WHAT TO WORK ON: Make an exact copy of the records, leaving out the images.

Stored data
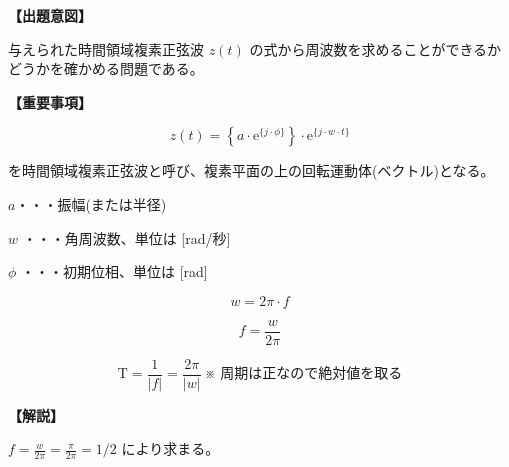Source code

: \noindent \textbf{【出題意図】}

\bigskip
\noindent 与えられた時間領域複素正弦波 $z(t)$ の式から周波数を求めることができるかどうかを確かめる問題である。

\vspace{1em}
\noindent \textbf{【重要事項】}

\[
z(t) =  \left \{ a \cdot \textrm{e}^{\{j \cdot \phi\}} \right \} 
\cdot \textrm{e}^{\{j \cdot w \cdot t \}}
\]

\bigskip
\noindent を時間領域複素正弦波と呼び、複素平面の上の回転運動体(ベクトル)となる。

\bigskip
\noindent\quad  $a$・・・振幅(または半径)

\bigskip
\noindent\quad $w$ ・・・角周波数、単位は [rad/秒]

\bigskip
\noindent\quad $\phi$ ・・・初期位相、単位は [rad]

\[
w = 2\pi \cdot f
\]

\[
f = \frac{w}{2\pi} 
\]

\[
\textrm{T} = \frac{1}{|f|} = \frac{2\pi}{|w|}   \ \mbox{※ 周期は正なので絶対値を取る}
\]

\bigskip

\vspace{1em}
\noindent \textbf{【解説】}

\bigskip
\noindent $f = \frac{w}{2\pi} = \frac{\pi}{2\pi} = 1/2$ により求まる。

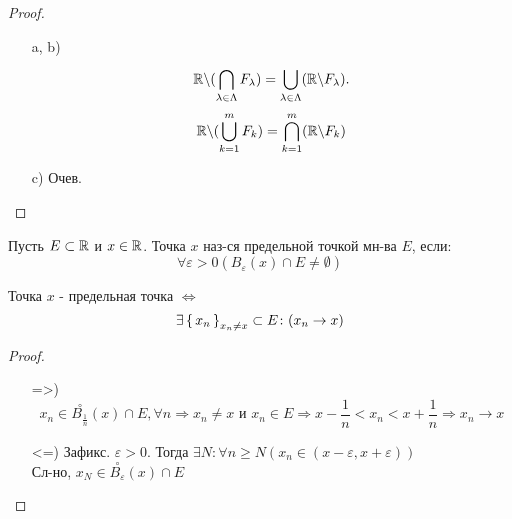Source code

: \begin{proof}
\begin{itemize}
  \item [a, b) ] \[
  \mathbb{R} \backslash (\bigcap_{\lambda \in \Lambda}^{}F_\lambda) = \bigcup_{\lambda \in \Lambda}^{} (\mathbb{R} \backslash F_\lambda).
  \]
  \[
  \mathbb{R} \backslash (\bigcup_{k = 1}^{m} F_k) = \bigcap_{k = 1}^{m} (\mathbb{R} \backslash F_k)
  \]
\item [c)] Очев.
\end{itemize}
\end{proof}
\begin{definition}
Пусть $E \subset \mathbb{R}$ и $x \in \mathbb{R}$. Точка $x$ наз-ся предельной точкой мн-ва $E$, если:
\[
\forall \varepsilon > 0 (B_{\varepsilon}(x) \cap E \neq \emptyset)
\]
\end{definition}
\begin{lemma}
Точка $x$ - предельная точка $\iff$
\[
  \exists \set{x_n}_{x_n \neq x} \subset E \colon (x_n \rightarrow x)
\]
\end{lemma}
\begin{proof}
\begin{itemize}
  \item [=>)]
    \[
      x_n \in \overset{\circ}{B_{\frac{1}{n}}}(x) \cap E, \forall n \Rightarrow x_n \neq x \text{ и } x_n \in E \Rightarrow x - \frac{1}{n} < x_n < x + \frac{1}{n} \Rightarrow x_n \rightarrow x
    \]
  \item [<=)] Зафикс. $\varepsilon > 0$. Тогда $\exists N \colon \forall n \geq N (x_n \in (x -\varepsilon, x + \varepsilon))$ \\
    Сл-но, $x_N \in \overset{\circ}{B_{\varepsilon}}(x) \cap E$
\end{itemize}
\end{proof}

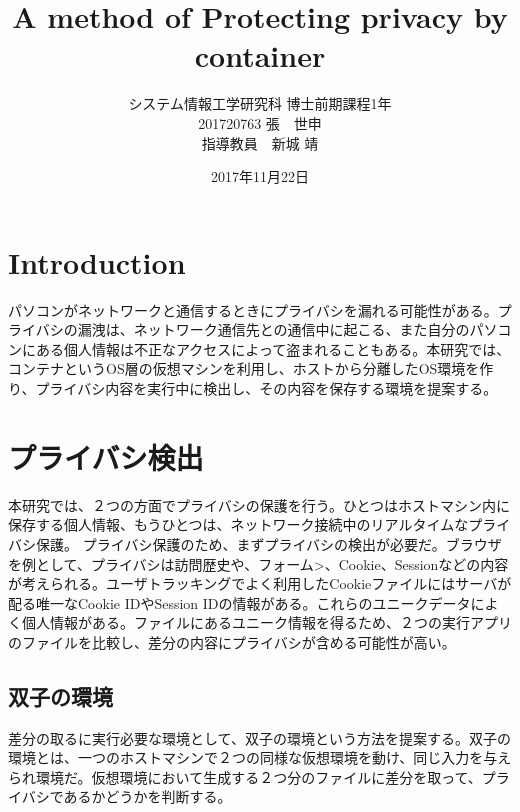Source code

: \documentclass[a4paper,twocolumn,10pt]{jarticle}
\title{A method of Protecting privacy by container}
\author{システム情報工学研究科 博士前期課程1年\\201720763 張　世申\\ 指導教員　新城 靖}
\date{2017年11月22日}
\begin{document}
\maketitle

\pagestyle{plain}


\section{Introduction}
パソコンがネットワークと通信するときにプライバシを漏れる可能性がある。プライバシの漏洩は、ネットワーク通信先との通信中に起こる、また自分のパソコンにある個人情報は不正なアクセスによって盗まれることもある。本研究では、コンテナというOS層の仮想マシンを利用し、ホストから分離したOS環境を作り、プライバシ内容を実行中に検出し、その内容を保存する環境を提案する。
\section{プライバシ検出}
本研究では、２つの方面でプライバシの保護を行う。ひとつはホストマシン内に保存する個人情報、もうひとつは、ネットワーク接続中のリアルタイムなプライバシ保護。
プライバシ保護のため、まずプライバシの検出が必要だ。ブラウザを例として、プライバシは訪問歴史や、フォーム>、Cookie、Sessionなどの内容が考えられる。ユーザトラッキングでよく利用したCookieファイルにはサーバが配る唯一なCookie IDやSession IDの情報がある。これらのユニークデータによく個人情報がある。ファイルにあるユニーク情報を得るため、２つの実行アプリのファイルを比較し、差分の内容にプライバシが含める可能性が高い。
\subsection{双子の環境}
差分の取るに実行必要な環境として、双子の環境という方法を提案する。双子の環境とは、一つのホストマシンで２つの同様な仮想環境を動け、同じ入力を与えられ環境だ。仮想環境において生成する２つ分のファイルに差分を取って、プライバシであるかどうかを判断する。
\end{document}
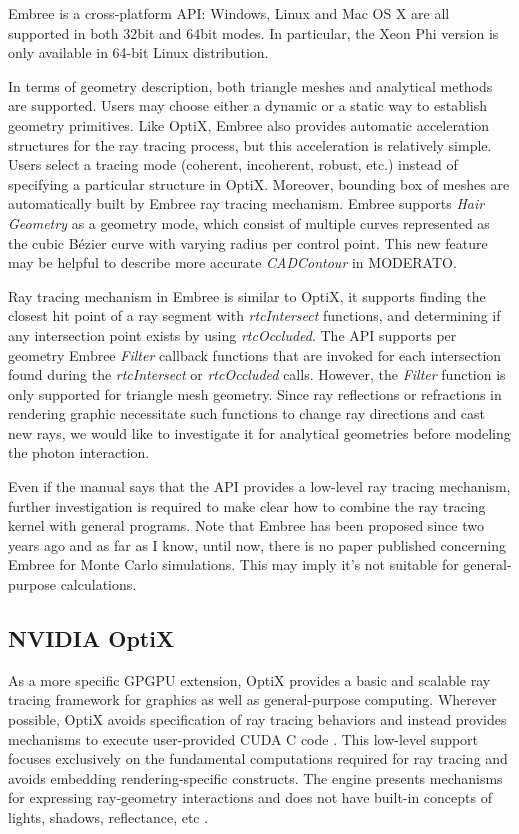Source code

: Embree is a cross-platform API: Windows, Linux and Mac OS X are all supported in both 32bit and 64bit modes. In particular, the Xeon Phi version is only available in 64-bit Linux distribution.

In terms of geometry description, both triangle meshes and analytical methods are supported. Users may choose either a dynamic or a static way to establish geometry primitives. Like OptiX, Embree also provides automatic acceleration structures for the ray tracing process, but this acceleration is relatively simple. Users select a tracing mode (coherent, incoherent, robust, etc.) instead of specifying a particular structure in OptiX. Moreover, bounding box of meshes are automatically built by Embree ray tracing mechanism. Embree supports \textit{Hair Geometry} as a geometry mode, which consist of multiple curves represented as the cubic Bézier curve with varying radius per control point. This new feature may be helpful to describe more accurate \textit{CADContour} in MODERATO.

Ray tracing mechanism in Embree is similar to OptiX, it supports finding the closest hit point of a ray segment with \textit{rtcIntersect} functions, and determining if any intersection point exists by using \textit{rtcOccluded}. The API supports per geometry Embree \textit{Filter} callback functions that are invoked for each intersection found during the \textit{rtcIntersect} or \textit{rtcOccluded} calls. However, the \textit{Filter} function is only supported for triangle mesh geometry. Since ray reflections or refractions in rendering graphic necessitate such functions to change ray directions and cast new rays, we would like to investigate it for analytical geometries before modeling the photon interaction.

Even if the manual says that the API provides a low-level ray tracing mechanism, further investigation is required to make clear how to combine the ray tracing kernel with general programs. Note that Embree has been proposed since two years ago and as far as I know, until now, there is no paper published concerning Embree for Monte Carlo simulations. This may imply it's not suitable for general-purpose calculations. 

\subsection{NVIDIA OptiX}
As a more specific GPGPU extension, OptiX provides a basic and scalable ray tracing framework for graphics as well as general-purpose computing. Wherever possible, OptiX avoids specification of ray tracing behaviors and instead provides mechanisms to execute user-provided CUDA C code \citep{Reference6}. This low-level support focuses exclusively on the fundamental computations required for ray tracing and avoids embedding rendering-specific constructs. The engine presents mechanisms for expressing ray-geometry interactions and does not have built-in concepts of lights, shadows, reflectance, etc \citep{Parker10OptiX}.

RESPONSE TO THE EXERCISE:
Source code

: \noindent \textbf{【出題意図】}

\bigskip
\noindent 与えられた時間領域複素正弦波 $z(t)$ の式から周波数を求めることができるかどうかを確かめる問題である。

\vspace{1em}
\noindent \textbf{【重要事項】}

\[
z(t) =  \left \{ a \cdot \textrm{e}^{\{j \cdot \phi\}} \right \} 
\cdot \textrm{e}^{\{j \cdot w \cdot t \}}
\]

\bigskip
\noindent を時間領域複素正弦波と呼び、複素平面の上の回転運動体(ベクトル)となる。

\bigskip
\noindent\quad  $a$・・・振幅(または半径)

\bigskip
\noindent\quad $w$ ・・・角周波数、単位は [rad/秒]

\bigskip
\noindent\quad $\phi$ ・・・初期位相、単位は [rad]

\[
w = 2\pi \cdot f
\]

\[
f = \frac{w}{2\pi} 
\]

\[
\textrm{T} = \frac{1}{|f|} = \frac{2\pi}{|w|}   \ \mbox{※ 周期は正なので絶対値を取る}
\]

\bigskip

\vspace{1em}
\noindent \textbf{【解説】}

\bigskip
\noindent $f = \frac{w}{2\pi} = \frac{\pi}{2\pi} = 1/2$ により求まる。

Source code

: \begin{proof}
\begin{itemize}
  \item [a, b) ] \[
  \mathbb{R} \backslash (\bigcap_{\lambda \in \Lambda}^{}F_\lambda) = \bigcup_{\lambda \in \Lambda}^{} (\mathbb{R} \backslash F_\lambda).
  \]
  \[
  \mathbb{R} \backslash (\bigcup_{k = 1}^{m} F_k) = \bigcap_{k = 1}^{m} (\mathbb{R} \backslash F_k)
  \]
\item [c)] Очев.
\end{itemize}
\end{proof}
\begin{definition}
Пусть $E \subset \mathbb{R}$ и $x \in \mathbb{R}$. Точка $x$ наз-ся предельной точкой мн-ва $E$, если:
\[
\forall \varepsilon > 0 (B_{\varepsilon}(x) \cap E \neq \emptyset)
\]
\end{definition}
\begin{lemma}
Точка $x$ - предельная точка $\iff$
\[
  \exists \set{x_n}_{x_n \neq x} \subset E \colon (x_n \rightarrow x)
\]
\end{lemma}
\begin{proof}
\begin{itemize}
  \item [=>)]
    \[
      x_n \in \overset{\circ}{B_{\frac{1}{n}}}(x) \cap E, \forall n \Rightarrow x_n \neq x \text{ и } x_n \in E \Rightarrow x - \frac{1}{n} < x_n < x + \frac{1}{n} \Rightarrow x_n \rightarrow x
    \]
  \item [<=)] Зафикс. $\varepsilon > 0$. Тогда $\exists N \colon \forall n \geq N (x_n \in (x -\varepsilon, x + \varepsilon))$ \\
    Сл-но, $x_N \in \overset{\circ}{B_{\varepsilon}}(x) \cap E$
\end{itemize}
\end{proof}

Source code

: \documentclass[a4paper,twocolumn,10pt]{jarticle}
\title{A method of Protecting privacy by container}
\author{システム情報工学研究科 博士前期課程1年\\201720763 張　世申\\ 指導教員　新城 靖}
\date{2017年11月22日}
\begin{document}
\maketitle

\pagestyle{plain}


\section{Introduction}
パソコンがネットワークと通信するときにプライバシを漏れる可能性がある。プライバシの漏洩は、ネットワーク通信先との通信中に起こる、また自分のパソコンにある個人情報は不正なアクセスによって盗まれることもある。本研究では、コンテナというOS層の仮想マシンを利用し、ホストから分離したOS環境を作り、プライバシ内容を実行中に検出し、その内容を保存する環境を提案する。
\section{プライバシ検出}
本研究では、２つの方面でプライバシの保護を行う。ひとつはホストマシン内に保存する個人情報、もうひとつは、ネットワーク接続中のリアルタイムなプライバシ保護。
プライバシ保護のため、まずプライバシの検出が必要だ。ブラウザを例として、プライバシは訪問歴史や、フォーム>、Cookie、Sessionなどの内容が考えられる。ユーザトラッキングでよく利用したCookieファイルにはサーバが配る唯一なCookie IDやSession IDの情報がある。これらのユニークデータによく個人情報がある。ファイルにあるユニーク情報を得るため、２つの実行アプリのファイルを比較し、差分の内容にプライバシが含める可能性が高い。
\subsection{双子の環境}
差分の取るに実行必要な環境として、双子の環境という方法を提案する。双子の環境とは、一つのホストマシンで２つの同様な仮想環境を動け、同じ入力を与えられ環境だ。仮想環境において生成する２つ分のファイルに差分を取って、プライバシであるかどうかを判断する。
\end{document}
Source code

: Embree is a cross-platform API: Windows, Linux and Mac OS X are all supported in both 32bit and 64bit modes. In particular, the Xeon Phi version is only available in 64-bit Linux distribution.

In terms of geometry description, both triangle meshes and analytical methods are supported. Users may choose either a dynamic or a static way to establish geometry primitives. Like OptiX, Embree also provides automatic acceleration structures for the ray tracing process, but this acceleration is relatively simple. Users select a tracing mode (coherent, incoherent, robust, etc.) instead of specifying a particular structure in OptiX. Moreover, bounding box of meshes are automatically built by Embree ray tracing mechanism. Embree supports \textit{Hair Geometry} as a geometry mode, which consist of multiple curves represented as the cubic Bézier curve with varying radius per control point. This new feature may be helpful to describe more accurate \textit{CADContour} in MODERATO.

Ray tracing mechanism in Embree is similar to OptiX, it supports finding the closest hit point of a ray segment with \textit{rtcIntersect} functions, and determining if any intersection point exists by using \textit{rtcOccluded}. The API supports per geometry Embree \textit{Filter} callback functions that are invoked for each intersection found during the \textit{rtcIntersect} or \textit{rtcOccluded} calls. However, the \textit{Filter} function is only supported for triangle mesh geometry. Since ray reflections or refractions in rendering graphic necessitate such functions to change ray directions and cast new rays, we would like to investigate it for analytical geometries before modeling the photon interaction.

Even if the manual says that the API provides a low-level ray tracing mechanism, further investigation is required to make clear how to combine the ray tracing kernel with general programs. Note that Embree has been proposed since two years ago and as far as I know, until now, there is no paper published concerning Embree for Monte Carlo simulations. This may imply it's not suitable for general-purpose calculations. 

\subsection{NVIDIA OptiX}
As a more specific GPGPU extension, OptiX provides a basic and scalable ray tracing framework for graphics as well as general-purpose computing. Wherever possible, OptiX avoids specification of ray tracing behaviors and instead provides mechanisms to execute user-provided CUDA C code \citep{Reference6}. This low-level support focuses exclusively on the fundamental computations required for ray tracing and avoids embedding rendering-specific constructs. The engine presents mechanisms for expressing ray-geometry interactions and does not have built-in concepts of lights, shadows, reflectance, etc \citep{Parker10OptiX}.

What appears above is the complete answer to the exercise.